Der Grund liegt in der Neurophysiologie. Ob durch einen Stift erzwungen oder rein natürlich ausgelöst: Im Gesicht werden die Muskeln aktiviert, die für das Lächeln verantwortlich sind. Infolgedessen schüttet das Gehirn Freudenhormone aus.

Warmes in der Hand, und die Welt sieht rosig aus

Was auf den ersten Blick belustigend wirkt, findet auch außerhalb der Psychologie immer mehr Beachtung. Embodiment heißt der Forschungsansatz, der streng wissenschaftlich der Beziehung zwischen Körper, Geist und Psyche nachgeht und ihre Wirkung aufeinander untersucht. "So wissen wir zum Beispiel, dass Menschen, die etwas Warmes in der Hand halten — zum Beispiel ein warmes Getränk — ihr Gegenüber als sympathischer charakterisieren, als wenn es ein kaltes Getränk wäre", sagt Katja Mierke, Psychologin an der Hochschule Fresenius Köln.

Auch die Bewegungsrichtung und die allgemeine Anspannung der Muskeln hat einen Einfluss darauf, wie man etwas beurteilt. "Wenn ich etwas zu mir hin ziehe, bewerte ich es grundsätzlich positiver, als wenn ich etwas wegschiebe", sagt Mierke. Aus diesem Grund interessieren sich nicht nur Orthopäden für Haltungsmuster und Bewegungsabläufe, sondern seit einiger Zeit auch die Psychologen.

Das unterscheidet Depressive und Gesunde in der Körperhaltung

Johannes Michalak ist einer von ihnen. Er arbeitet als Psychologe und Psychotherapeut an der Universität Witten/Herdecke. Was er erforscht, sind vor allem Gangbilder. Besonders die von depressiven Menschen. Dazu wurden in einem Bochumer Bewegungslabor Probanden mit zig Sensoren ausgestattet. Neun Infrarot-Kameras nahmen dann ihr Gangbild auf. Das Ergebnis: Auch die dauerdeprimierte Comicfigur Charlie Brown hätte Modell stehen können. "Depressive gehen zusammengesunkener und langsamer als psychisch gesunde Menschen. Auch die beim Gehen typische Auf- und Ab-Bewegung ist bei ihnen geringer, sie schlenkern weniger mit den Armen, schwanken aber eher mit dem Körper nach rechts und links", sagt der Forscher.

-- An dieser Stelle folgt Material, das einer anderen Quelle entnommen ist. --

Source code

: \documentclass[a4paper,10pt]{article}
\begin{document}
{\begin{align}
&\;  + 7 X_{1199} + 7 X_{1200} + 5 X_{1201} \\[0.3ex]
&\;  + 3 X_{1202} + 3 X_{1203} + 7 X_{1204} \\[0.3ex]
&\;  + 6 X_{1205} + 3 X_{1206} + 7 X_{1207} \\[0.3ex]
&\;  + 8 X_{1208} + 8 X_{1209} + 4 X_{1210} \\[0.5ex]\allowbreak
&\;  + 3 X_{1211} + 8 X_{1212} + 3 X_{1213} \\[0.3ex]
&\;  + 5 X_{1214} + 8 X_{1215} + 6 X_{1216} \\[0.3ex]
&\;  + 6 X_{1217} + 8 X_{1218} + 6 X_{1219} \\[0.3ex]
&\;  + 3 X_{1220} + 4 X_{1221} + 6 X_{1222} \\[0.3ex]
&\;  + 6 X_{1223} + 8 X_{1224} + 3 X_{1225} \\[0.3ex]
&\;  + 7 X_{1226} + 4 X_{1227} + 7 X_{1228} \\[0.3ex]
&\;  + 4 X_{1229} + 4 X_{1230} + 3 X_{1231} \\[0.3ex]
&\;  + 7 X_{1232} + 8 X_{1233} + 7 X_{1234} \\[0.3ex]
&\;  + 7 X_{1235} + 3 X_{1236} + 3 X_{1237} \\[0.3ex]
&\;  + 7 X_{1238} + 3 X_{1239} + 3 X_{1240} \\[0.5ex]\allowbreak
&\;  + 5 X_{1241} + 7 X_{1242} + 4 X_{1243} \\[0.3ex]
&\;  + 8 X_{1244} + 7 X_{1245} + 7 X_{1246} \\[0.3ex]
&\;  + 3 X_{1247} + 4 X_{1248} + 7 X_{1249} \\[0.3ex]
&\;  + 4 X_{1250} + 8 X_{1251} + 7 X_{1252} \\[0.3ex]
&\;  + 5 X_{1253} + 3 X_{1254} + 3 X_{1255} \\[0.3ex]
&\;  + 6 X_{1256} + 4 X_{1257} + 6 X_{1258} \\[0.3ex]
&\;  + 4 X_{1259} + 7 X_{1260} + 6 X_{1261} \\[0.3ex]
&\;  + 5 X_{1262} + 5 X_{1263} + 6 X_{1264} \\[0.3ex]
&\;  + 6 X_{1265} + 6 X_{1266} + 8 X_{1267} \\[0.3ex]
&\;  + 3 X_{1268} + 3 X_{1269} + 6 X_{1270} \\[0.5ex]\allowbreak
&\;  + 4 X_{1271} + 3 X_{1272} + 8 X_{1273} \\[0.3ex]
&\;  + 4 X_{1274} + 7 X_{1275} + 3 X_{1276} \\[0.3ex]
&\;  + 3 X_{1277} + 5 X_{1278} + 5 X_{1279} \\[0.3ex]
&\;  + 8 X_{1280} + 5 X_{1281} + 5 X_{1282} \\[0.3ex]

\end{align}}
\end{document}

Damit bestätige er das, was intuitiv viele schon wussten. Mit Aussprüchen wie "Der ist so klein mit Hut", "Jetzt lass dich mal nicht hängen" oder "Kopf hoch" bringt der Volksmund die äußere Erscheinung und Körperhaltung in Zusammenhang mit dem seelischen Befinden. Wer sich unwohl fühlt, der duckt sich förmlich weg. Wer nicht gut drauf ist, der lässt die Schultern hängen und sinkt in sich zusammen. Der Körper reagiert so auf die Psyche.

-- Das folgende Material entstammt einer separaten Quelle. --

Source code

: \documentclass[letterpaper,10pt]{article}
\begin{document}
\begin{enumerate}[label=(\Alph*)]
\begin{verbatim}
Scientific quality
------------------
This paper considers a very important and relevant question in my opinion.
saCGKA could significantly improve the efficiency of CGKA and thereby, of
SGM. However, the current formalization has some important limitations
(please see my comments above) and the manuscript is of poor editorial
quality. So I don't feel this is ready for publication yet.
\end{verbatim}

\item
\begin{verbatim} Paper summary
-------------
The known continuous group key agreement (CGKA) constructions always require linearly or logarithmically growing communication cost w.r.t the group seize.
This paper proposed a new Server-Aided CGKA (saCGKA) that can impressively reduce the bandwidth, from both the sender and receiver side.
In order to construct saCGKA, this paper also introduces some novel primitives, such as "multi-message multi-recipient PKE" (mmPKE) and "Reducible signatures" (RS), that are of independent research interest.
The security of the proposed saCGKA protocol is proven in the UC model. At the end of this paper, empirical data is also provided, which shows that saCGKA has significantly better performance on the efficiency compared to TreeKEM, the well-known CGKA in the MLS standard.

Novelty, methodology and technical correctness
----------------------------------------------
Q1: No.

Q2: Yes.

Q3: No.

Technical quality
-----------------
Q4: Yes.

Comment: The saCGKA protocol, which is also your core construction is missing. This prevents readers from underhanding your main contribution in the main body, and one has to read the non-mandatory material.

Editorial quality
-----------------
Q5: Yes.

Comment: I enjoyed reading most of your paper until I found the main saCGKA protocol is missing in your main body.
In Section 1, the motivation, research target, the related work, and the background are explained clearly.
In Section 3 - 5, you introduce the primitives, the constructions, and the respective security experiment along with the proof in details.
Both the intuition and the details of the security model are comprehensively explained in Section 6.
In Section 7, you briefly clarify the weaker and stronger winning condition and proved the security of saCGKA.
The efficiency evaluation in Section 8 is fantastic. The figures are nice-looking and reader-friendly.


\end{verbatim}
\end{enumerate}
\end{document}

Krumm zu gehen stimmt negativ

Doch dieser Prozess funktioniert auch andersherum, weiß Michalak. Er hat systematisch untersucht, wie sich umgekehrt die Psyche durch bestimmte Bewegungen beeinflussen lässt. In einem weiteren Experiment brachte er seinen Testpersonen nun bei, entweder fröhlich und bewegt oder depressiv und mit herabhängenden Schultern zu gehen. Anschließend präsentierte er den Probanden 20 positive und 20 negative Eigenschaftswörter. Nach 15 Minuten bat er seine Testpersonen zu einem Gedächtnistest. Es zeigte sich: Diejenigen, die fröhlich umhergegangen waren, erinnerten sich an deutlich mehr positive Wörter als die Schlurfer.

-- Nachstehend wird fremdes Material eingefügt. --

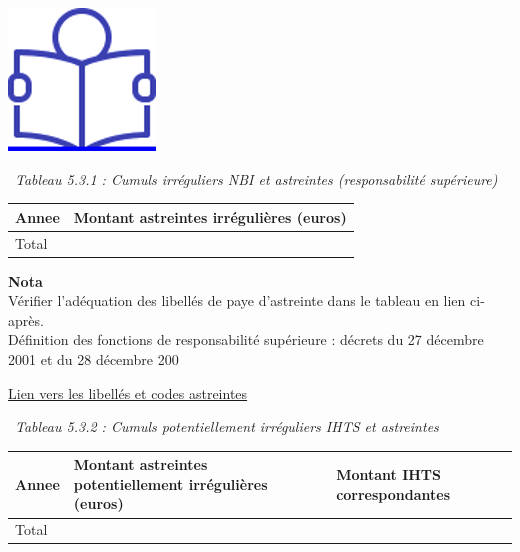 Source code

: \href{../Docs/Notices/fiche_astreintes.odt}{\includegraphics{icones/Notice.png}}

~\emph{Tableau 5.3.1 : Cumuls irréguliers NBI et astreintes
(responsabilité supérieure)}

\begin{longtable}[]{@{}ll@{}}
\toprule
Annee & Montant astreintes irrégulières (euros)\tabularnewline
\midrule
\endhead
Total &\tabularnewline
\bottomrule
\end{longtable}

\textbf{Nota}\\
Vérifier l'adéquation des libellés de paye d'astreinte dans le tableau
en lien ci-après.\\
Définition des fonctions de responsabilité supérieure : décrets du 27
décembre 2001 et du 28 décembre 200

\href{../Bases/Reglementation/libelles.astreintes.csv}{Lien vers les
libellés et codes astreintes}

~\emph{Tableau 5.3.2 : Cumuls potentiellement irréguliers IHTS et
astreintes}

\begin{longtable}[]{@{}lll@{}}
\toprule
\begin{minipage}[b]{0.07\columnwidth}\raggedright
Annee\strut
\end{minipage} & \begin{minipage}[b]{0.55\columnwidth}\raggedright
Montant astreintes potentiellement irrégulières (euros)\strut
\end{minipage} & \begin{minipage}[b]{0.29\columnwidth}\raggedright
Montant IHTS correspondantes\strut
\end{minipage}\tabularnewline
\midrule
\endhead
\begin{minipage}[t]{0.07\columnwidth}\raggedright
Total\strut
\end{minipage} & \begin{minipage}[t]{0.55\columnwidth}\raggedright
\strut
\end{minipage} & \begin{minipage}[t]{0.29\columnwidth}\raggedright
\strut
\end{minipage}\tabularnewline
\bottomrule
\end{longtable}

"Die Motorik beeinflusst also unser emotionales Gedächtnis", sagt Michalak. Menschen, die aufrecht und gerade gehen, denken positiver. Zudem können sich Personen leichter an Erlebnisse erinnern, wenn sie ihre Arme von unten nach oben bewegen oder wenn sie aufrecht sitzen und lächeln. In gebeugter Haltung sitzend ist man hingegen schneller frustriert und gibt beim Lösen von Aufgaben eher auf. Selbst bei Erfolgserlebnissen ist man dann weniger stolz.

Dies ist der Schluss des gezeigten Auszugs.